Investigators have mapped a region of the brain responsible for a certain kind of multitasking behavior, the uniquely human ability to perform several separate tasks consecutively while keeping the goals of each task in mind. Using imaging technology, scientists from the National Institute of Neurological Disorders and Stroke (NINDS) found that a specific type of multitasking behavior, called branching, can be mapped to a certain region of the brain that is especially well developed in humans compared to other primates. The study will appear in the May 13, 1999, issue of the journal Nature(1).

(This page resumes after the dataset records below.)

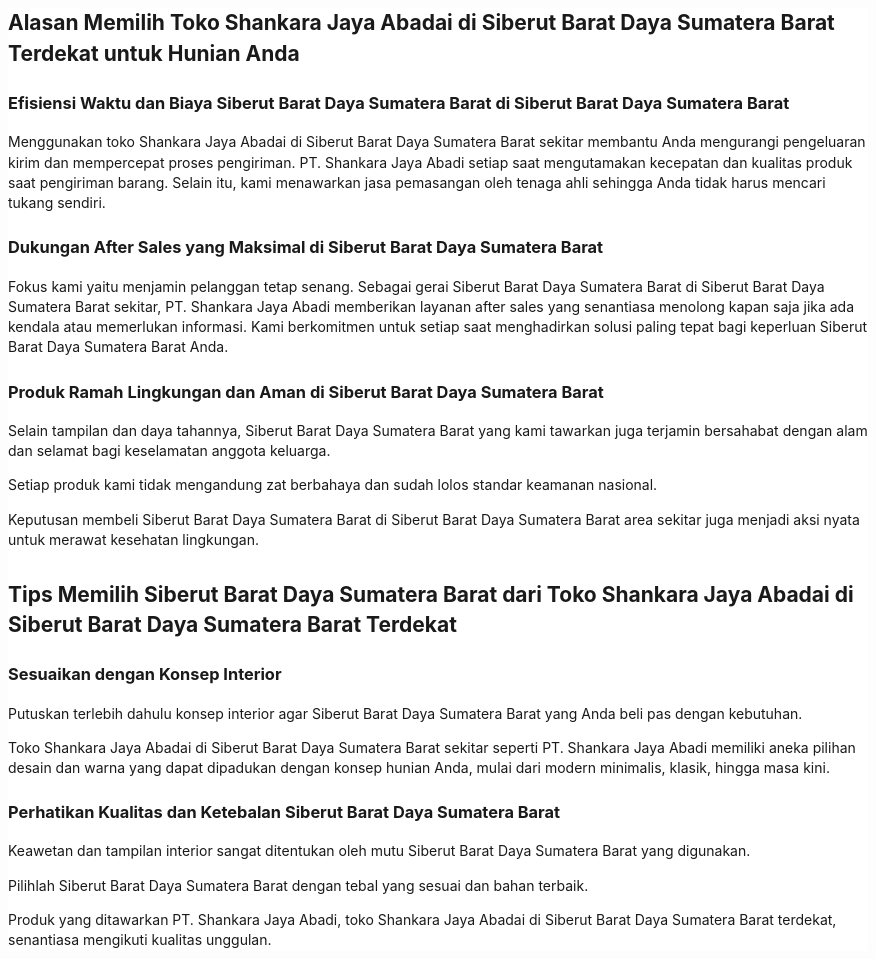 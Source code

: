 ## Alasan Memilih Toko Shankara Jaya Abadai di Siberut Barat Daya Sumatera Barat Terdekat untuk Hunian Anda

### Efisiensi Waktu dan Biaya Siberut Barat Daya Sumatera Barat di Siberut Barat Daya Sumatera Barat

Menggunakan toko Shankara Jaya Abadai di Siberut Barat Daya Sumatera Barat sekitar membantu Anda mengurangi pengeluaran kirim dan mempercepat proses pengiriman. PT. Shankara Jaya Abadi setiap saat mengutamakan kecepatan dan kualitas produk saat pengiriman barang. Selain itu, kami menawarkan jasa pemasangan oleh tenaga ahli sehingga Anda tidak harus mencari tukang sendiri.

### Dukungan After Sales yang Maksimal di Siberut Barat Daya Sumatera Barat

Fokus kami yaitu menjamin pelanggan tetap senang. Sebagai gerai Siberut Barat Daya Sumatera Barat di Siberut Barat Daya Sumatera Barat sekitar, PT. Shankara Jaya Abadi memberikan layanan after sales yang senantiasa menolong kapan saja jika ada kendala atau memerlukan informasi. Kami berkomitmen untuk setiap saat menghadirkan solusi paling tepat bagi keperluan Siberut Barat Daya Sumatera Barat Anda.

### Produk Ramah Lingkungan dan Aman di Siberut Barat Daya Sumatera Barat

Selain tampilan dan daya tahannya, Siberut Barat Daya Sumatera Barat yang kami tawarkan juga terjamin bersahabat dengan alam dan selamat bagi keselamatan anggota keluarga.

Setiap produk kami tidak mengandung zat berbahaya dan sudah lolos standar keamanan nasional.

Keputusan membeli Siberut Barat Daya Sumatera Barat di Siberut Barat Daya Sumatera Barat area sekitar juga menjadi aksi nyata untuk merawat kesehatan lingkungan.

## Tips Memilih Siberut Barat Daya Sumatera Barat dari Toko Shankara Jaya Abadai di Siberut Barat Daya Sumatera Barat Terdekat

### Sesuaikan dengan Konsep Interior 

Putuskan terlebih dahulu konsep interior agar Siberut Barat Daya Sumatera Barat yang Anda beli pas dengan kebutuhan.

Toko Shankara Jaya Abadai di Siberut Barat Daya Sumatera Barat sekitar seperti PT. Shankara Jaya Abadi memiliki aneka pilihan desain dan warna yang dapat dipadukan dengan konsep hunian Anda, mulai dari modern minimalis, klasik, hingga masa kini.

### Perhatikan Kualitas dan Ketebalan Siberut Barat Daya Sumatera Barat

Keawetan dan tampilan interior sangat ditentukan oleh mutu Siberut Barat Daya Sumatera Barat yang digunakan.

Pilihlah Siberut Barat Daya Sumatera Barat dengan tebal yang sesuai dan bahan terbaik.

Produk yang ditawarkan PT. Shankara Jaya Abadi, toko Shankara Jaya Abadai di Siberut Barat Daya Sumatera Barat terdekat, senantiasa mengikuti kualitas unggulan.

"The results of this study suggest that the anterior prefrontal cortex, the area of the brain that is most developed in humans, mediates the ability to depart temporarily from a main task in order to explore alternative tasks before returning to the main task at the departed point," says Jordan Grafman, Ph.D., Chief of the Cognitive Neuroscience Section at the NINDS and a co-author of the study.
"We believe that this finding is important because branching processes appear to play a key role in human cognition," says Etienne Koechlin, Ph.D., also of the NINDS Cognitive Neuroscience Section and a co-author of the study. "In everyday life, we often need to interrupt an ongoing task to respond to external events and we all experience how demanding it is to react to these events while keeping our minds on the original task."
According to previous studies, humans may be the only species capable of performing branching, which involves keeping a goal in mind over time (working memory) while at the same time being able to change focus among tasks (attentional resource allocation). For example, people who are interrupted by a phone call while reading must be able to keep in mind the memory of what they were reading just before talking on the phone. Once the phone call is over, they should be able to return to the last sentence read and continue reading.
The investigators used functional magnetic resonance imaging (fMRI), which measures changes in blood flow to the brain, to view the brains of volunteers while they performed branching tasks. When a particular part of the brain is being used, there is an increase in blood flow to that area. The increase in blood flow means that there is an increase in the amount of oxygen-carrying hemoglobin in the blood. fMRI can measure the presence (or absence) of oxygenated hemoglobin and use that information to create an image of the brain at work on a screen. The image of the brain shows activation in the areas receiving increased blood flow. The region of the brain that is involved in multitasking is called the fronto-polar prefrontal cortex (FPPC).
Tasks performed by the volunteers involved exercises to test working memory, attentional focus, and a combination of the two. All of the subjects, who were healthy, normal volunteers, participated in all of the task groups. The task groups consisted of a control task, a delayed-response task, a dual-task, and a branching conditions task. Dual-task involves changing focus between alternative goals successively. The investigators predicted that subject performance on the individual delayed-response task and dual-task conditions would not activate the FPPC. They did predict that the branching task which involves problem solving and planning would stimulate activity in the FPPC. According to the fMRI data, their predictions were correct. The FPPC was activated only during those tasks that involved an interaction between working memory and attentional focus decisions.
The FPPC is the region of the brain that controls complex problem solving and is especially well developed in humans as compared to other primates. The study showed that the FPPC selectively mediates the human ability to multi-task.
The NINDS is the nation's premier supporter of research on the brain and nervous system. It is part of the National Institutes of Health located in Bethesda, Maryland, and will celebrate its 50th anniversary in the year 2000.
(1) Koechlin, E., Basso, G., Pietrini, P., Panzer, S., Grafman, J. "Exploring the role of the anterior prefrontal cortex in human cognition." Nature, Vol. 399 (6732), May 13, 1999, pp. 148-151.